Segment Open

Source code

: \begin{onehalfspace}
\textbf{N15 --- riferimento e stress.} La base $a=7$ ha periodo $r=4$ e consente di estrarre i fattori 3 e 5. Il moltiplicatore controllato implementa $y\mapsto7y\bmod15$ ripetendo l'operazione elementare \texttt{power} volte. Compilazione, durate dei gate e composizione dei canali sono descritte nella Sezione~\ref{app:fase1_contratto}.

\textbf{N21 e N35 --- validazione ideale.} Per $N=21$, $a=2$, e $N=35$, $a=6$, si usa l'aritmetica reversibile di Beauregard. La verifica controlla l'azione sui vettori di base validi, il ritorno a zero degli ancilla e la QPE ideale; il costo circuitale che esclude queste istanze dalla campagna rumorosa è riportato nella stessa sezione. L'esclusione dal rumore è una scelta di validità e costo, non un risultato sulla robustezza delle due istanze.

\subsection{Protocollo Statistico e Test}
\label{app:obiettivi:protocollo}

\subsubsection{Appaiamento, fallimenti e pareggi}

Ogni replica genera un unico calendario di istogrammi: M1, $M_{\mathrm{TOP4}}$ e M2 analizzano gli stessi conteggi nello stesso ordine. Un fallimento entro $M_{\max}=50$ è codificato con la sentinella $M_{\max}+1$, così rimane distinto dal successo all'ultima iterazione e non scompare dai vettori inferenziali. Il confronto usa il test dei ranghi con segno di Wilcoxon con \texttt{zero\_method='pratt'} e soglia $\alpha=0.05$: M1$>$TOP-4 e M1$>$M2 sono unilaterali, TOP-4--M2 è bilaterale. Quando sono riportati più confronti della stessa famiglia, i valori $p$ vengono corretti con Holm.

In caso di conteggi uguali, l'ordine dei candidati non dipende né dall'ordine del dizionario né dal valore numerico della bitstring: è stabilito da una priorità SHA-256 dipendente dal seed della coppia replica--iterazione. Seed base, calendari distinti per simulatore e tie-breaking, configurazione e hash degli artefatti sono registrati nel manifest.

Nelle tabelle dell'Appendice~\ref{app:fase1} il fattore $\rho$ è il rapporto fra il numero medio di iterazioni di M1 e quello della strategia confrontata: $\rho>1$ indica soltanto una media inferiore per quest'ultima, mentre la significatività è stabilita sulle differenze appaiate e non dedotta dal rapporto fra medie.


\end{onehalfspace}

Segment Closed

What you will do >> Extract every record and return it verbatim.

Completed task >>
Source code

: \begin{onehalfspace}
\textbf{N15 --- riferimento e stress.} La base $a=7$ ha periodo $r=4$ e consente di estrarre i fattori 3 e 5. Il moltiplicatore controllato implementa $y\mapsto7y\bmod15$ ripetendo l'operazione elementare \texttt{power} volte. Compilazione, durate dei gate e composizione dei canali sono descritte nella Sezione~\ref{app:fase1_contratto}.

\textbf{N21 e N35 --- validazione ideale.} Per $N=21$, $a=2$, e $N=35$, $a=6$, si usa l'aritmetica reversibile di Beauregard. La verifica controlla l'azione sui vettori di base validi, il ritorno a zero degli ancilla e la QPE ideale; il costo circuitale che esclude queste istanze dalla campagna rumorosa è riportato nella stessa sezione. L'esclusione dal rumore è una scelta di validità e costo, non un risultato sulla robustezza delle due istanze.

\subsection{Protocollo Statistico e Test}
\label{app:obiettivi:protocollo}

\subsubsection{Appaiamento, fallimenti e pareggi}

Ogni replica genera un unico calendario di istogrammi: M1, $M_{\mathrm{TOP4}}$ e M2 analizzano gli stessi conteggi nello stesso ordine. Un fallimento entro $M_{\max}=50$ è codificato con la sentinella $M_{\max}+1$, così rimane distinto dal successo all'ultima iterazione e non scompare dai vettori inferenziali. Il confronto usa il test dei ranghi con segno di Wilcoxon con \texttt{zero\_method='pratt'} e soglia $\alpha=0.05$: M1$>$TOP-4 e M1$>$M2 sono unilaterali, TOP-4--M2 è bilaterale. Quando sono riportati più confronti della stessa famiglia, i valori $p$ vengono corretti con Holm.

In caso di conteggi uguali, l'ordine dei candidati non dipende né dall'ordine del dizionario né dal valore numerico della bitstring: è stabilito da una priorità SHA-256 dipendente dal seed della coppia replica--iterazione. Seed base, calendari distinti per simulatore e tie-breaking, configurazione e hash degli artefatti sono registrati nel manifest.

Nelle tabelle dell'Appendice~\ref{app:fase1} il fattore $\rho$ è il rapporto fra il numero medio di iterazioni di M1 e quello della strategia confrontata: $\rho>1$ indica soltanto una media inferiore per quest'ultima, mentre la significatività è stabilita sulle differenze appaiate e non dedotta dal rapporto fra medie.


\end{onehalfspace}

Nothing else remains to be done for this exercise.